▶ WHAT YOU NEED TO DO: Identify the lines in the data below that contain "ready" and give only how many there are.

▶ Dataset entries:
Content starts
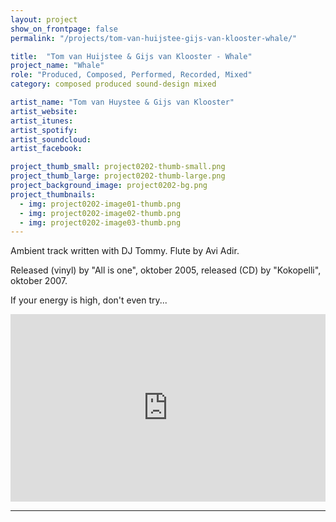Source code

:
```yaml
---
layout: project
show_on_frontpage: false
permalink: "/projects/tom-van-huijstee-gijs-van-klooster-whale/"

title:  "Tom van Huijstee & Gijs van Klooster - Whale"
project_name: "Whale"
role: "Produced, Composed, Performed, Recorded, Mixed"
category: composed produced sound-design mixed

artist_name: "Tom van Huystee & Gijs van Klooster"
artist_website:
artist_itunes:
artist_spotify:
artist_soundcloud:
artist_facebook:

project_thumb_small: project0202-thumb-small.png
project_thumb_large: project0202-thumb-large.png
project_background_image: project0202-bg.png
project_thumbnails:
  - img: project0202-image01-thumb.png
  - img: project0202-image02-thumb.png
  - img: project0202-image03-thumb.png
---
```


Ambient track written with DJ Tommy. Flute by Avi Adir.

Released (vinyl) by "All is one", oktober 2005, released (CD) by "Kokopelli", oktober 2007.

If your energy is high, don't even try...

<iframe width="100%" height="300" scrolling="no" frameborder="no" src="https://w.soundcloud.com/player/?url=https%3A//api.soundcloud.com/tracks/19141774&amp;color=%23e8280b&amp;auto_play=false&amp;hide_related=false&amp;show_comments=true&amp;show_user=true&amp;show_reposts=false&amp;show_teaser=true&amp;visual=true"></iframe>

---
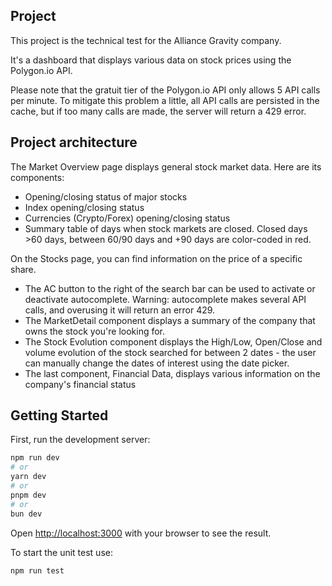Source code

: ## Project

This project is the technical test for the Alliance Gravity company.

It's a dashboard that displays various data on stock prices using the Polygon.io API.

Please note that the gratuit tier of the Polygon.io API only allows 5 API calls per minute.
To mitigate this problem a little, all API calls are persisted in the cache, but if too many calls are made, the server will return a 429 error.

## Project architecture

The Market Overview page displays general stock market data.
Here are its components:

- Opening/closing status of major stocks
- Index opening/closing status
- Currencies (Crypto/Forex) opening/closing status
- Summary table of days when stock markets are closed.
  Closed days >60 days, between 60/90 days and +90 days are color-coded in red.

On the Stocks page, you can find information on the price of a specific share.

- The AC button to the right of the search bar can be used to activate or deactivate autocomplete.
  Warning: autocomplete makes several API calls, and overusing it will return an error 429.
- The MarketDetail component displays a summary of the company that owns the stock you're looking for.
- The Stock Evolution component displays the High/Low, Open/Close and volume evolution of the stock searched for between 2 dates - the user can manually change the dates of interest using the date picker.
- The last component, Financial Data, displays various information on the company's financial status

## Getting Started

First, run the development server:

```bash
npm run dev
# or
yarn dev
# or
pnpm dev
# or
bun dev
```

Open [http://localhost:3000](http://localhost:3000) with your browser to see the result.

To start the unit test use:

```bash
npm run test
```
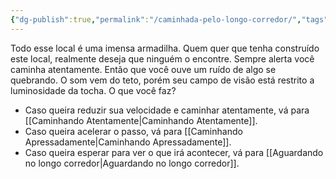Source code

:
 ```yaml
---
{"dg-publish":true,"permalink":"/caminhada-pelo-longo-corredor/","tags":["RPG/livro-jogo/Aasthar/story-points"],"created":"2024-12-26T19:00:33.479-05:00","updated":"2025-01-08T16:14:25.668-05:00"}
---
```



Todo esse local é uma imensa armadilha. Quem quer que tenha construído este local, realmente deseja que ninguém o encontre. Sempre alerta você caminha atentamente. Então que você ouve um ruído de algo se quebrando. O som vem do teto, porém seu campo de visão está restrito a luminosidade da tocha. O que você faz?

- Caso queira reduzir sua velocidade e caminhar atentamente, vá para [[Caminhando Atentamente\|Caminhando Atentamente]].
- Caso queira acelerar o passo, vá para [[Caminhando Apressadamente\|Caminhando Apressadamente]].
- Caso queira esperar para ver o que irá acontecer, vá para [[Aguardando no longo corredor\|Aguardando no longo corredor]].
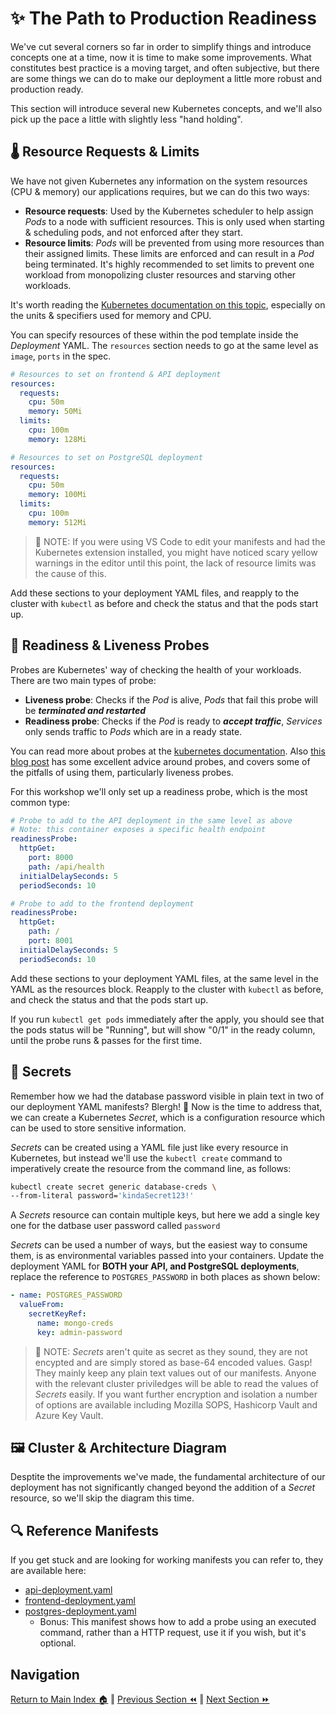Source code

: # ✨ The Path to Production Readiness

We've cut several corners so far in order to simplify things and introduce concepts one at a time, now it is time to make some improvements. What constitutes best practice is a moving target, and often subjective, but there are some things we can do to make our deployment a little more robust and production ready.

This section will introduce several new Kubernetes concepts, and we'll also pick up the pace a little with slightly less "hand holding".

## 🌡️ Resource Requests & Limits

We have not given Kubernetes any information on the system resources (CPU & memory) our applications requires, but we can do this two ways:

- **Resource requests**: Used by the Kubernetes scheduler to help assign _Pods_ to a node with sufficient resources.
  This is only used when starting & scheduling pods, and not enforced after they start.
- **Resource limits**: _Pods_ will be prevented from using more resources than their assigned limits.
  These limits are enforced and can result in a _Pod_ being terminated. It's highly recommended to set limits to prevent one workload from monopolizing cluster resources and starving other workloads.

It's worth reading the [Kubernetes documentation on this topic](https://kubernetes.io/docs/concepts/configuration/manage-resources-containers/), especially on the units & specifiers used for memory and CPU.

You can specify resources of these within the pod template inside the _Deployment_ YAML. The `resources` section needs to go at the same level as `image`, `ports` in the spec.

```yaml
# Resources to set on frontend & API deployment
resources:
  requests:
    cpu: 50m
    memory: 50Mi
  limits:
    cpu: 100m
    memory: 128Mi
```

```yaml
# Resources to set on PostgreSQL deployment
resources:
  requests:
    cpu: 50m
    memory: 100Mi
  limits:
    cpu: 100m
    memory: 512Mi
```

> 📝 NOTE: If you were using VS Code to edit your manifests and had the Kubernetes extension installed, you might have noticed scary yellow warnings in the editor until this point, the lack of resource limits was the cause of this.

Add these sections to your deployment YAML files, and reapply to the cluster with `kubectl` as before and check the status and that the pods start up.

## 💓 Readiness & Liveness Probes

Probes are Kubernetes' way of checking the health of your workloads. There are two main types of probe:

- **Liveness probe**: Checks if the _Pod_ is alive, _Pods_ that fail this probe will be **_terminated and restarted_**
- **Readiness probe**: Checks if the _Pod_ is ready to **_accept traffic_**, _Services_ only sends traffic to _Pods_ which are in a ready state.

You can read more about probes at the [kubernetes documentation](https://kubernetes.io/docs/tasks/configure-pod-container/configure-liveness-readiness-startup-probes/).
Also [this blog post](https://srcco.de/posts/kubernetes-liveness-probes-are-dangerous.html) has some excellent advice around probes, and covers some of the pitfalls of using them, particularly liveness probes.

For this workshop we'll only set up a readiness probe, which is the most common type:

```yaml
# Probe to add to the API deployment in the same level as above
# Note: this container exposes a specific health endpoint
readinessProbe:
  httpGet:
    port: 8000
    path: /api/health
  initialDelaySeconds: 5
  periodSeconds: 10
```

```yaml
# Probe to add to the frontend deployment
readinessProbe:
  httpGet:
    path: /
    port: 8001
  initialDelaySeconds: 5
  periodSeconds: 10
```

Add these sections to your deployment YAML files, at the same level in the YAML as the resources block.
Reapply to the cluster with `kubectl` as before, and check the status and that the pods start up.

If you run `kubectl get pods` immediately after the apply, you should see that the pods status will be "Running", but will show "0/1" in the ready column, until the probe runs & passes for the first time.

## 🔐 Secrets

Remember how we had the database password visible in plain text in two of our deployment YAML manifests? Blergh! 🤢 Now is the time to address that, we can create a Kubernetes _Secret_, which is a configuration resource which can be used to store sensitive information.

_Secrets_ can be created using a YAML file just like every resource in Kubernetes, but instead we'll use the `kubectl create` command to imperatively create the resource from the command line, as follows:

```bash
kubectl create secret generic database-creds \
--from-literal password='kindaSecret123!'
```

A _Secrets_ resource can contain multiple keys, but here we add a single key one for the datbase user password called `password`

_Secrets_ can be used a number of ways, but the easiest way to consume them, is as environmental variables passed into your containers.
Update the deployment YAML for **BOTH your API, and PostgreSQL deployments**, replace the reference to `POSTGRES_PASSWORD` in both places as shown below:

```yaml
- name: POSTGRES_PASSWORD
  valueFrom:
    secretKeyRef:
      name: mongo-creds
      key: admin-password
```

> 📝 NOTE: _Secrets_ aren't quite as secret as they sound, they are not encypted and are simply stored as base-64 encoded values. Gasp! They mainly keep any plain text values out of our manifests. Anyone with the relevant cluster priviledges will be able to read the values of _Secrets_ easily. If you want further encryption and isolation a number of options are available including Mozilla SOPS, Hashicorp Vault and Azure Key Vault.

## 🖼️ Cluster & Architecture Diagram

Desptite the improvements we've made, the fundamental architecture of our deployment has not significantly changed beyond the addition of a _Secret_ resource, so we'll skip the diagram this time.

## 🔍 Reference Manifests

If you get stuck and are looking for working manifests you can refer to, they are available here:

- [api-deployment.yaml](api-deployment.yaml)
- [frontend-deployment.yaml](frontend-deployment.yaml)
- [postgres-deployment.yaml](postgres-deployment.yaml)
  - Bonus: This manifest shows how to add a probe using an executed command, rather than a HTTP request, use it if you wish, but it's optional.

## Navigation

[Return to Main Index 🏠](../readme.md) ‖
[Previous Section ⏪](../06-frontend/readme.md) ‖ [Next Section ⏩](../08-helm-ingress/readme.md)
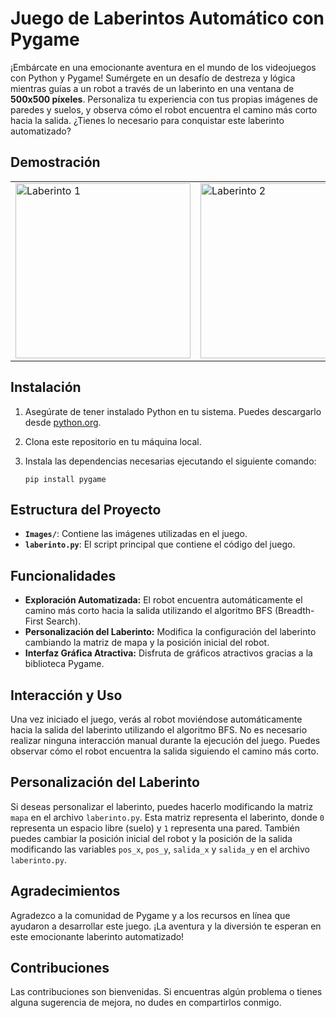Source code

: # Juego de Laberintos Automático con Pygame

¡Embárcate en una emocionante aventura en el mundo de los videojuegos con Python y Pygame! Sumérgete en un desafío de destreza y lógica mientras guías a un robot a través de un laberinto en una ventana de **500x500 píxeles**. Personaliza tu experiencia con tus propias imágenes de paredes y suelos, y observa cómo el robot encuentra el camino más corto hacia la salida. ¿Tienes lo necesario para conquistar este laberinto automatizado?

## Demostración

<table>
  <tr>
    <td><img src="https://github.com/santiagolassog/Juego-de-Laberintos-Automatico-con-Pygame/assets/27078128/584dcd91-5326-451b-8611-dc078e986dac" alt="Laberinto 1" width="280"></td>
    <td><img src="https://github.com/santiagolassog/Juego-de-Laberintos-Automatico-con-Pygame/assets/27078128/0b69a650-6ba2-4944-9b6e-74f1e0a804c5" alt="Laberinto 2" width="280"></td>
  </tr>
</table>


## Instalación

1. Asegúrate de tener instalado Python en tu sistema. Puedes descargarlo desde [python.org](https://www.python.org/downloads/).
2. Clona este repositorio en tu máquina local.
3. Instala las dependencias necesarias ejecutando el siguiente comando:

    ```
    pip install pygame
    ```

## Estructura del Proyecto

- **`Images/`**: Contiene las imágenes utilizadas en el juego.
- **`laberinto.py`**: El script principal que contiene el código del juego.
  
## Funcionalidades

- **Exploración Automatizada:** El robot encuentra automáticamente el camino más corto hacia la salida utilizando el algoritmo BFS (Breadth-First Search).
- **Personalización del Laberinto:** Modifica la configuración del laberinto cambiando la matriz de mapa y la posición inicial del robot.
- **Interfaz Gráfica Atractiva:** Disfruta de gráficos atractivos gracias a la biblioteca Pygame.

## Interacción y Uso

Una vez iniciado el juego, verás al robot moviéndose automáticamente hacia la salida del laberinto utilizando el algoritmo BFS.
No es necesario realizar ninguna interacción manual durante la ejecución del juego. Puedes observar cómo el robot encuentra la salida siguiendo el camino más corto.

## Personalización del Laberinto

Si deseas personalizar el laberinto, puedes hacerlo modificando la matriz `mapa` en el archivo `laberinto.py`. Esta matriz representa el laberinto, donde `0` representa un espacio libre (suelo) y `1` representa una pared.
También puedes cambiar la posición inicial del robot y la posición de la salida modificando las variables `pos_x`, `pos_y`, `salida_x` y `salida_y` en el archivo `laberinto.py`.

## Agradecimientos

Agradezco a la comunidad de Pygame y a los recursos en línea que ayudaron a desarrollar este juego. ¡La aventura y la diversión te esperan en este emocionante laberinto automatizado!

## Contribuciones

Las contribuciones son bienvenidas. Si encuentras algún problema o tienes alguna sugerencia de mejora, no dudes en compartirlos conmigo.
Content ends
▶ RESPONSE: 3